Speaking on Russia’s state-owned Channel 1 on Sunday, the pro-Kremlin Simonyan, 42, questioned what the meaning was of Russia’s war in Ukraine.

“What is this fight all about? This war is for our right to have our children be like us and not like them. It is a gulf between us and our children and them and their children—a mental, cultural gulf,” she said, according to a translation provided by Anton Gerashchenko, adviser to Ukraine’s minister of internal affairs, who also posted the video on Twitter.

“Thirty years ago, when I myself studied in the States, it seemed we are so similar. And we really were alike,” the RT editor-in-chief continued.

“It was just beginning then—the very first gurgles of now already boiling ultra-liberal borscht—they were small then, it was hard to notice them.

“You had to have very good eyesight to notice it in the 1994 TV series Friends, for example, which is probably the most popular American TV series of all time, such a personification of American culture.”

She then talks about the first scene in the 90s sitcom, when one of the protagonists Ross Geller (David Schwimmer) is confused and sad because his wife left him for a woman.

“[H]is wife left, left for a woman, discovering after several years of marriage that she was a lesbian. And all this is shown so sympathetically: she seems to be right but he is not quite right. This is 1994,” Simonyan said.

“It was also impossible to notice frenzied propaganda in this, because it was so rare, so fresh, so interesting. And now we have what we have. And we will not jump over this [gulf].”

“We’ll either save ourselves—the way we have to do it now, or we’ll be there,” she added.

Newsweek has contacted NBC, the channel that initially aired Friends, for comment.

She appeared to be suggesting that Friends was showing pro-LGBTQ+ propaganda and that the war against Ukraine was pitting Russian values against Western values. LGBTQ+ Russians often face legal and social challenges in their country.

On Thursday, October 27, Russian lawmakers unanimously voted for a bill that forbids spreading “propaganda of non-traditional sexual relations” to minors and adults.
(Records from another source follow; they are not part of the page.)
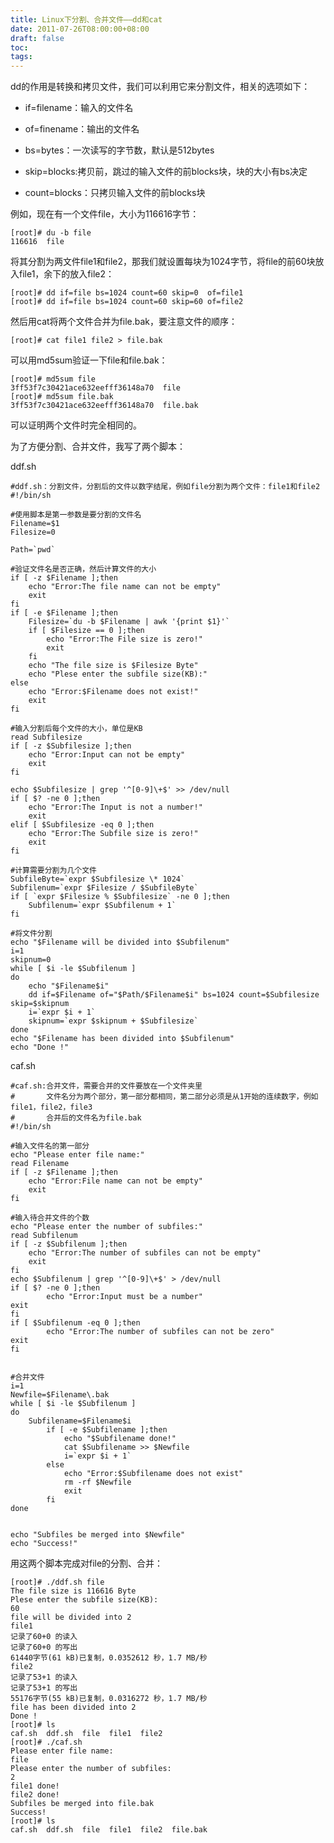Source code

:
 ```yaml
---
title: Linux下分割、合并文件——dd和cat
date: 2011-07-26T08:00:00+08:00
draft: false
toc:
tags:
---
```



dd的作用是转换和拷贝文件，我们可以利用它来分割文件，相关的选项如下：

* if=filename：输入的文件名

* of=finename：输出的文件名

* bs=bytes：一次读写的字节数，默认是512bytes

* skip=blocks:拷贝前，跳过的输入文件的前blocks块，块的大小有bs决定

* count=blocks：只拷贝输入文件的前blocks块
 
例如，现在有一个文件file，大小为116616字节：

	[root]# du -b file  
	116616  file  

将其分割为两文件file1和file2，那我们就设置每块为1024字节，将file的前60块放入file1，余下的放入file2：

	[root]# dd if=file bs=1024 count=60 skip=0  of=file1  
	[root]# dd if=file bs=1024 count=60 skip=60 of=file2  

然后用cat将两个文件合并为file.bak，要注意文件的顺序：

	[root]# cat file1 file2 > file.bak  

可以用md5sum验证一下file和file.bak：

	[root]# md5sum file  
	3ff53f7c30421ace632eefff36148a70  file  
	[root]# md5sum file.bak  
	3ff53f7c30421ace632eefff36148a70  file.bak  

可以证明两个文件时完全相同的。
 
为了方便分割、合并文件，我写了两个脚本：

ddf.sh

	#ddf.sh：分割文件，分割后的文件以数字结尾，例如file分割为两个文件：file1和file2  
	#!/bin/sh  
	  
	#使用脚本是第一参数是要分割的文件名  
	Filename=$1     
	Filesize=0  
	  
	Path=`pwd`  
	  
	#验证文件名是否正确，然后计算文件的大小  
	if [ -z $Filename ];then  
	    echo "Error:The file name can not be empty"  
	    exit  
	fi  
	if [ -e $Filename ];then  
	    Filesize=`du -b $Filename | awk '{print $1}'`  
	    if [ $Filesize == 0 ];then  
	        echo "Error:The File size is zero!"  
	        exit  
	    fi  
	    echo "The file size is $Filesize Byte"  
	    echo "Plese enter the subfile size(KB):"  
	else  
	    echo "Error:$Filename does not exist!"  
	    exit   
	fi  
	  
	#输入分割后每个文件的大小，单位是KB  
	read Subfilesize  
	if [ -z $Subfilesize ];then  
	    echo "Error:Input can not be empty"  
	    exit  
	fi  
	  
	echo $Subfilesize | grep '^[0-9]\+$' >> /dev/null  
	if [ $? -ne 0 ];then  
	    echo "Error:The Input is not a number!"  
	    exit  
	elif [ $Subfilesize -eq 0 ];then  
	    echo "Error:The Subfile size is zero!"  
	    exit  
	fi  
	  
	#计算需要分割为几个文件  
	SubfileByte=`expr $Subfilesize \* 1024`  
	Subfilenum=`expr $Filesize / $SubfileByte`  
	if [ `expr $Filesize % $Subfilesize` -ne 0 ];then  
	    Subfilenum=`expr $Subfilenum + 1`  
	fi  
	  
	#将文件分割  
	echo "$Filename will be divided into $Subfilenum"   
	i=1  
	skipnum=0  
	while [ $i -le $Subfilenum ]  
	do  
	    echo "$Filename$i"  
	    dd if=$Filename of="$Path/$Filename$i" bs=1024 count=$Subfilesize skip=$skipnum  
	    i=`expr $i + 1`  
	    skipnum=`expr $skipnum + $Subfilesize`  
	done  
	echo "$Filename has been divided into $Subfilenum"  
	echo "Done !"  

caf.sh

	#caf.sh:合并文件，需要合并的文件要放在一个文件夹里  
	#       文件名分为两个部分，第一部分都相同，第二部分必须是从1开始的连续数字，例如file1，file2，file3  
	#       合并后的文件名为file.bak  
	#!/bin/sh  
	  
	#输入文件名的第一部分  
	echo "Please enter file name:"  
	read Filename  
	if [ -z $Filename ];then  
	    echo "Error:File name can not be empty"  
	    exit  
	fi  
	  
	#输入待合并文件的个数  
	echo "Please enter the number of subfiles:"   
	read Subfilenum  
	if [ -z $Subfilenum ];then  
	    echo "Error:The number of subfiles can not be empty"  
	    exit  
	fi  
	echo $Subfilenum | grep '^[0-9]\+$' > /dev/null  
	if [ $? -ne 0 ];then  
	        echo "Error:Input must be a number"  
	exit  
	fi  
	if [ $Subfilenum -eq 0 ];then  
	        echo "Error:The number of subfiles can not be zero"  
	exit  
	fi  
	  
	  
	#合并文件  
	i=1  
	Newfile=$Filename\.bak  
	while [ $i -le $Subfilenum ]  
	do  
	    Subfilename=$Filename$i  
	        if [ -e $Subfilename ];then  
	            echo "$Subfilename done!"  
	            cat $Subfilename >> $Newfile  
	            i=`expr $i + 1`  
	        else  
	            echo "Error:$Subfilename does not exist"  
	            rm -rf $Newfile  
	            exit  
	        fi  
	done  
	  
	  
	echo "Subfiles be merged into $Newfile"  
	echo "Success!"  
 
用这两个脚本完成对file的分割、合并：

	[root]# ./ddf.sh file   
	The file size is 116616 Byte  
	Plese enter the subfile size(KB):  
	60  
	file will be divided into 2  
	file1  
	记录了60+0 的读入  
	记录了60+0 的写出  
	61440字节(61 kB)已复制，0.0352612 秒，1.7 MB/秒  
	file2  
	记录了53+1 的读入  
	记录了53+1 的写出  
	55176字节(55 kB)已复制，0.0316272 秒，1.7 MB/秒  
	file has been divided into 2  
	Done !  
	[root]# ls  
	caf.sh  ddf.sh  file  file1  file2  
	[root]# ./caf.sh   
	Please enter file name:  
	file  
	Please enter the number of subfiles:  
	2  
	file1 done!  
	file2 done!  
	Subfiles be merged into file.bak  
	Success!  
	[root]# ls  
	caf.sh  ddf.sh  file  file1  file2  file.bak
It essentially expands to adults a 2013 law that makes providing information about LGBTQ+ issues to children a criminal offense.

A poll released by Statista in October 2021 revealed that 38 percent of Russians said they were “disgusted or scared” of homosexuals, while 32 percent were “calm, without any specific emotions.” Some 13 percent said they were “irritated” by gay people and 3 percent said they felt “friendly” towards them.

The war in Ukraine began on February 24 when Russian President Vladimir Putin announced his “special military operation.”

Over the weekend, Russian state TV host Vladimir Solovyov said that the war in Ukraine was set to become a “gigantic European war.”